The rule of double false position is an arithmetical procedure for evaluating linearly-related quantities. The method does not rely on variables or equations, but is based instead on interpolating between, or extrapolating from, two guesses, or suppositions. Although the technique is seldom mentioned today in North American curricula, it was routinely used in much of Europe, Asia, and North Africa from medieval times to the 19th Century, and is still taught in many classrooms there today. Historically, the approach was especially convenient for practical tradesmen whose knowledge did not normally extend to a mastery of algebra; they could pull the algorithm from their mathematical toolkits whenever needed and deploy it as a rote arithmetical procedure.

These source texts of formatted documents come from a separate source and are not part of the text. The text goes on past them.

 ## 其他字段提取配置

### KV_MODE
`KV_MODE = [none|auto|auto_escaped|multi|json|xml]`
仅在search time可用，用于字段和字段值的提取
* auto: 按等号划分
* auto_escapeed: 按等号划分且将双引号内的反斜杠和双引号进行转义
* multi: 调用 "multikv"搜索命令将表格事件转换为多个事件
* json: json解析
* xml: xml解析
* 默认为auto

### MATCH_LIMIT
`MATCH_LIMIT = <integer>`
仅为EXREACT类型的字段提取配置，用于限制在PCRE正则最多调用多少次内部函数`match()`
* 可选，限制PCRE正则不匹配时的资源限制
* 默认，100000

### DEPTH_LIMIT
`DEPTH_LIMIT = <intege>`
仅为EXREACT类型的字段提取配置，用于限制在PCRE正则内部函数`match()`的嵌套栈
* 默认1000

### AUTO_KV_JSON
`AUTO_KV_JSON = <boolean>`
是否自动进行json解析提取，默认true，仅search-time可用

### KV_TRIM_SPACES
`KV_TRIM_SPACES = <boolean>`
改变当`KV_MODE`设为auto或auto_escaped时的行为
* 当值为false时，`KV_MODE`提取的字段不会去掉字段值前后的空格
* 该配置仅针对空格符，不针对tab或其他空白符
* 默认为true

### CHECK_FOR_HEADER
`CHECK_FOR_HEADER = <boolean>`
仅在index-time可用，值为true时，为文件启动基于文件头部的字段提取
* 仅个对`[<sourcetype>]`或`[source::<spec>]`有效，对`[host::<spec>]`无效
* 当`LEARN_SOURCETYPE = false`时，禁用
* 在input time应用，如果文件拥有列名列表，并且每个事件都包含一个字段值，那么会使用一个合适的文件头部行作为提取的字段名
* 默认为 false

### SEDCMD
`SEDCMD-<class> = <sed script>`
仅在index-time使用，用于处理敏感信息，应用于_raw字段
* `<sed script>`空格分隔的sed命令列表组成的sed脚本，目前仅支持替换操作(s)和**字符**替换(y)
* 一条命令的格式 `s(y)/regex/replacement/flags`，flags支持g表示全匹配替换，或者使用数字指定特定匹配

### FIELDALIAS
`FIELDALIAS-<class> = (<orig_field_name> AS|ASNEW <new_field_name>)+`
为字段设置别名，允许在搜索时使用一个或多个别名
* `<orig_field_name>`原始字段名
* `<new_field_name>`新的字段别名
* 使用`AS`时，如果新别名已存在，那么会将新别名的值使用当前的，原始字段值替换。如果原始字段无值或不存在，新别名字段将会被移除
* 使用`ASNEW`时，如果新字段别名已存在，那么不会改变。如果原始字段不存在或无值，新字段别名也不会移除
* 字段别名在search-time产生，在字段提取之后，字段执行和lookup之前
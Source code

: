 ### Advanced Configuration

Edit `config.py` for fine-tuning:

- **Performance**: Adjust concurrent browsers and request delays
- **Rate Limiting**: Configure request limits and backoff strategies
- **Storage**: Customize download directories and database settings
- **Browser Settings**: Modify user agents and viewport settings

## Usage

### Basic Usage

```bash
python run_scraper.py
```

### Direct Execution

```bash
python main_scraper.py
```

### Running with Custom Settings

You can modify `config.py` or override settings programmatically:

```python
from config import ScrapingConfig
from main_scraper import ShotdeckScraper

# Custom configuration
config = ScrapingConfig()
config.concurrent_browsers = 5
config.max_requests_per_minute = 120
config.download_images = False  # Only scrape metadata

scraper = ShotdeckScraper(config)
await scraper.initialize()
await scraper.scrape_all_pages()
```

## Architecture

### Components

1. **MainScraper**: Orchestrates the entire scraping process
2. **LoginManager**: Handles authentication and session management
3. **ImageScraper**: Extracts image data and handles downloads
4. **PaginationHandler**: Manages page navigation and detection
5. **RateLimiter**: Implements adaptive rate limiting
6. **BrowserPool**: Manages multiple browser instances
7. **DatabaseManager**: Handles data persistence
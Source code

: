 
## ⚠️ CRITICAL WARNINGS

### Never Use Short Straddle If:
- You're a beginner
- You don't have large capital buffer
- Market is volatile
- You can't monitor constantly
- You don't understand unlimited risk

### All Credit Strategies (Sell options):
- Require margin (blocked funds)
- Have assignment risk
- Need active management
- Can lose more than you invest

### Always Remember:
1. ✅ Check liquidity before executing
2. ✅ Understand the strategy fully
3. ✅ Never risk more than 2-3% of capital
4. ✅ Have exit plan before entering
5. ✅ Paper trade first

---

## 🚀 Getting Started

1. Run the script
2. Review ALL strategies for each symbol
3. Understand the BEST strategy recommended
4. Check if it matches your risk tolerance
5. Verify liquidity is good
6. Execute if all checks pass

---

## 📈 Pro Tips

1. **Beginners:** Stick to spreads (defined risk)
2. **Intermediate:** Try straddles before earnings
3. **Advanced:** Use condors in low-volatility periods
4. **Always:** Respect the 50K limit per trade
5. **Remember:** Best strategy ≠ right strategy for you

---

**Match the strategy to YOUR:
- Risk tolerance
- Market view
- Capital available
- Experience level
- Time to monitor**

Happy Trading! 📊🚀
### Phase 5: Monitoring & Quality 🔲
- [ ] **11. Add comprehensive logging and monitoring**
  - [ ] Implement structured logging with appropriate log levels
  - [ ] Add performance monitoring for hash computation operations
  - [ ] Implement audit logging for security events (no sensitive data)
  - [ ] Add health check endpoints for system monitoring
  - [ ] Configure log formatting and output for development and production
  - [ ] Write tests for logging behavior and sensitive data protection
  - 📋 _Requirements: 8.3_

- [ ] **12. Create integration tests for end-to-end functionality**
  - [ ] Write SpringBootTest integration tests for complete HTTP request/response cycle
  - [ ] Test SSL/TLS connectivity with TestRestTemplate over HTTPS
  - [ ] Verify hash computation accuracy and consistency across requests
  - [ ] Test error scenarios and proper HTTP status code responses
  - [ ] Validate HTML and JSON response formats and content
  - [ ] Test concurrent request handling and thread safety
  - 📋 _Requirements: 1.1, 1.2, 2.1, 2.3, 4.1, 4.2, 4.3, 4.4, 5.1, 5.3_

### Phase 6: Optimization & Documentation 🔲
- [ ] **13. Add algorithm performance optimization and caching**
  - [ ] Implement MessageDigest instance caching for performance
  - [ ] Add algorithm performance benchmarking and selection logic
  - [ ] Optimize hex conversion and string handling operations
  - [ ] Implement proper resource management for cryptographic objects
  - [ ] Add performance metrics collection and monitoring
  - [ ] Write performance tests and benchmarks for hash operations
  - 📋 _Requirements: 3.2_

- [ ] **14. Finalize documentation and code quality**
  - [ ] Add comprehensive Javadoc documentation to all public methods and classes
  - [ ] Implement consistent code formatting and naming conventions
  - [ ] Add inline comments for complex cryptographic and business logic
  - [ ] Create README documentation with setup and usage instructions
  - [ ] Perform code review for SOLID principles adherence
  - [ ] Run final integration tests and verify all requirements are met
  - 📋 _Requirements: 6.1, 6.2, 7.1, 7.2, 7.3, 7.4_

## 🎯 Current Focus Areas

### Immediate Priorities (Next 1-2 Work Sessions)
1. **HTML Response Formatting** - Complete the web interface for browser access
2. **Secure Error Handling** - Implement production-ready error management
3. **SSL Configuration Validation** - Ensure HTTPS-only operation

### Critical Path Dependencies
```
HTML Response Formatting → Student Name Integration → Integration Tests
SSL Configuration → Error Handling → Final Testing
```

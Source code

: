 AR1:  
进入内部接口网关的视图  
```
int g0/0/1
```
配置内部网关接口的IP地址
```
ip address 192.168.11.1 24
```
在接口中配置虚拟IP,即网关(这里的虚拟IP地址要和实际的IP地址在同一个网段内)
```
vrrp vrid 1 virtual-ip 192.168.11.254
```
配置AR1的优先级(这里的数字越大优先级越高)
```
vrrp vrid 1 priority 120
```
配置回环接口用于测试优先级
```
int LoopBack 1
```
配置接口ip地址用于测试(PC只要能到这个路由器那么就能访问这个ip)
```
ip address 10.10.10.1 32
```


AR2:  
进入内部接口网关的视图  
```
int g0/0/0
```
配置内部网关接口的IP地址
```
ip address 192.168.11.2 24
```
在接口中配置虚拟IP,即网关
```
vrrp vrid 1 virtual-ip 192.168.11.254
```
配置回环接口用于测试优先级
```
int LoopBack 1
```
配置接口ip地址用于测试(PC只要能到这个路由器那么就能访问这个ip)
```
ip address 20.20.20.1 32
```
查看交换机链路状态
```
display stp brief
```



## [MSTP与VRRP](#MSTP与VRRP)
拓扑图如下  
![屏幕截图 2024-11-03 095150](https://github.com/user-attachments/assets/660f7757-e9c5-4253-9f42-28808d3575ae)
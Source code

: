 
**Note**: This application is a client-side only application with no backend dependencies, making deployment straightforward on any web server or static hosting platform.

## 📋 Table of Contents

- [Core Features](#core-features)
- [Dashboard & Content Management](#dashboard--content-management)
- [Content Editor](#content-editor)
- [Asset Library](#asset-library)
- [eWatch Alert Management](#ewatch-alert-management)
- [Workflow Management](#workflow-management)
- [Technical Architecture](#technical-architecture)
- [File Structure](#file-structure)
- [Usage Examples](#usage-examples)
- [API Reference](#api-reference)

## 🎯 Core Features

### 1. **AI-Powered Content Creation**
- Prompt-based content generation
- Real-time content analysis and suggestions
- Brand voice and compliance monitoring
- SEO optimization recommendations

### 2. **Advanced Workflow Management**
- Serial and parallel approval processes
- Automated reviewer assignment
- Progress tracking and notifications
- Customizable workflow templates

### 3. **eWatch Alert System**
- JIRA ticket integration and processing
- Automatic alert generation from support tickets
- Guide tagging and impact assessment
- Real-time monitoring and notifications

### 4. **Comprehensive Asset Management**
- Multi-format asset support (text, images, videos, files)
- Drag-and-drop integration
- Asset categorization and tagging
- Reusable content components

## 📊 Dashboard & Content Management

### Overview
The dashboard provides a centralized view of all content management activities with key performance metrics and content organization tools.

I have adapted for instructional use a North African version of the rule of double false position. The topic is well suited to college or high school courses in College Algebra, Precalculus, Calculus, Applied Calculus, and Linear Algebra. In my experience, only 30–50 minutes of class time needs to be devoted to teaching the method in order for students to grasp the mechanics, justification, and various applications. Instruction can take any of various forms, ranging from a traditional lecture to a self-guided instructional module for individual or group work. I describe such a module below, in the section “In the Classroom”.
Covering a technique that students will find handy in solving certain problems helps round out their technical skills. In addition, it helps introduce them to the contributions of a variety of cultures, and provides some historical perspective on mathematics.